From: Torsten Kaiser on
[CC:Alex for the radeon KMS problem]

On Sun, Jun 6, 2010 at 6:15 AM, Linus Torvalds
<torvalds(a)linux-foundation.org> wrote:
>
> So -rc2 is out there, and hopefully fixes way more problems than it
> introduces.

It fixes the crash that prevented -rc1 from booting for me, but my
system is still not working with it.

The first problem that shows up is, that after the KMS switches to the
correct video mode (1280x1024 for an DVI attached LCD), the display
begins to flicker. Every 1..2 seconds (guesstimated) the display turns
off and on again. Something in the new powersaving?
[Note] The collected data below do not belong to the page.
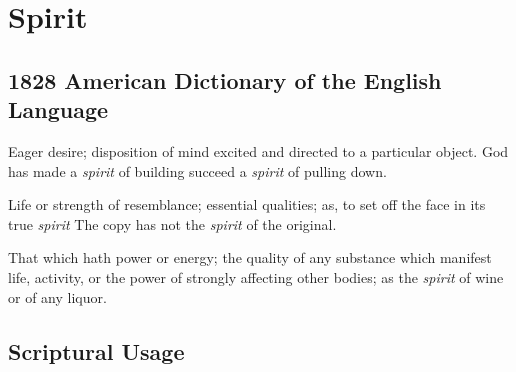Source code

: \section{Spirit}
	\label{SPIRIT}
	

\subsection{1828 American Dictionary of the English Language} %
	\label{SPIRIT-1828}

	\begin{compactitem}
		\item[11] Eager desire; disposition of mind excited and directed to a particular object. God has made a \textit{spirit} of building succeed a \textit{spirit} of pulling down.
		\item[15] Life or strength of resemblance; essential qualities; as, to set off the face in its true \textit{spirit} The copy has not the \textit{spirit} of the original.
		\item[17] That which hath power or energy; the quality of any substance which manifest life, activity, or the power of strongly affecting other bodies; as the \textit{spirit} of wine or of any liquor.
	\end{compactitem}



\subsection{Scriptural Usage} %
	\label{SPIRIT-SCRIPTURES}

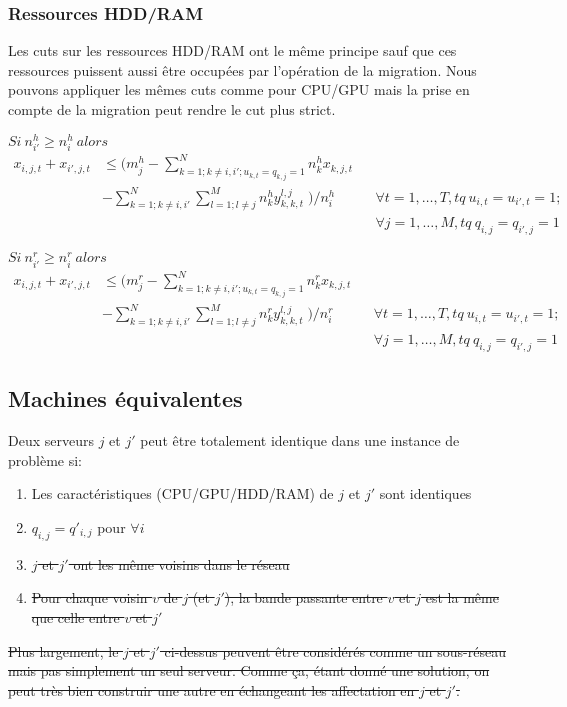 \documentclass[twoside,fleqn]{EPURapport}
\begin{document}
\subsubsection{Ressources HDD/RAM}
Les cuts sur les ressources HDD/RAM ont le même principe sauf que ces ressources puissent aussi être occupées par l'opération de la migration. Nous pouvons appliquer les mêmes cuts comme pour CPU/GPU mais la prise en compte de la migration peut rendre le cut plus strict.
\bigskip

$Si\ n^h_{i\prime}\geq n^h_{i}\ alors\;$
\begin{align}
x_{i,j,t}+x_{i\prime,j,t} &\leq (m^h_j-\sum^N_{k=1;k\neq{i},i\prime;u_{k,t}= q_{k,j}=1}{n^h_kx_{k,j,t}} \nonumber \\
 & - \sum^N_{k=1; k\neq{i},i\prime}{\sum^M_{l=1;l\neq{j}}{n^h_ky^{l,j}_{k,k,t}} }\;)/n^h_i        &&\forall t=1,\ldots,T, tq\ u_{i,t}=u_{i\prime,t}=1;  \nonumber \\
 & &&\forall j=1, \ldots, M, tq\ q_{i,j}=q_{i\prime,j}=1
\end{align}

$Si\ n^r_{i\prime}\geq n^r_{i}\ alors\;$
\begin{align}
x_{i,j,t}+x_{i\prime,j,t} &\leq (m^r_j-\sum^N_{k=1;k\neq{i},i\prime;u_{k,t}= q_{k,j}=1}{n^r_kx_{k,j,t}} \nonumber \\
 & - \sum^N_{k=1; k\neq{i},i\prime}{\sum^M_{l=1;l\neq{j}}{n^r_ky^{l,j}_{k,k,t}} }\;)/n^r_i        &&\forall t=1,\ldots,T, tq\ u_{i,t}=u_{i\prime,t}=1;  \nonumber \\
 & &&\forall j=1, \ldots, M, tq\ q_{i,j}=q_{i\prime,j}=1
\end{align}


\subsection{Machines équivalentes}
Deux serveurs $j$ et $j'$ peut être totalement identique dans une instance de problème si:
\begin{enumerate}
\item Les caractéristiques (CPU/GPU/HDD/RAM) de $j$ et $j'$ sont identiques
\item $q_{i,j} = q'_{i,j}$ pour $\forall i$
\item \sout{$j$ et $j'$ ont les même voisins dans le réseau}
\item \sout{Pour chaque voisin $v$ de $j$ (et $j'$), la bande passante entre $v$ et $j$ est la même que celle entre $v$ et $j'$}
\end{enumerate}
\bigskip
\sout{Plus largement, le $j$ et $j'$ ci-dessus peuvent être considérés comme un sous-réseau mais pas simplement un seul serveur. Comme ça, étant donné une solution, on peut très bien construir une autre en échangeant les affectation en $j$ et $j'$.}
\end{document}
This keeps up during userspace bootup, but probably around the time
Xorg starts the display goes blank and does not come back on. I'm not
sure if this final part is really a bug with KMS/radeon/Xorg because
the system died at that point because of the second problem with
2.6.35-rc2, but I wanted to mention it anyway.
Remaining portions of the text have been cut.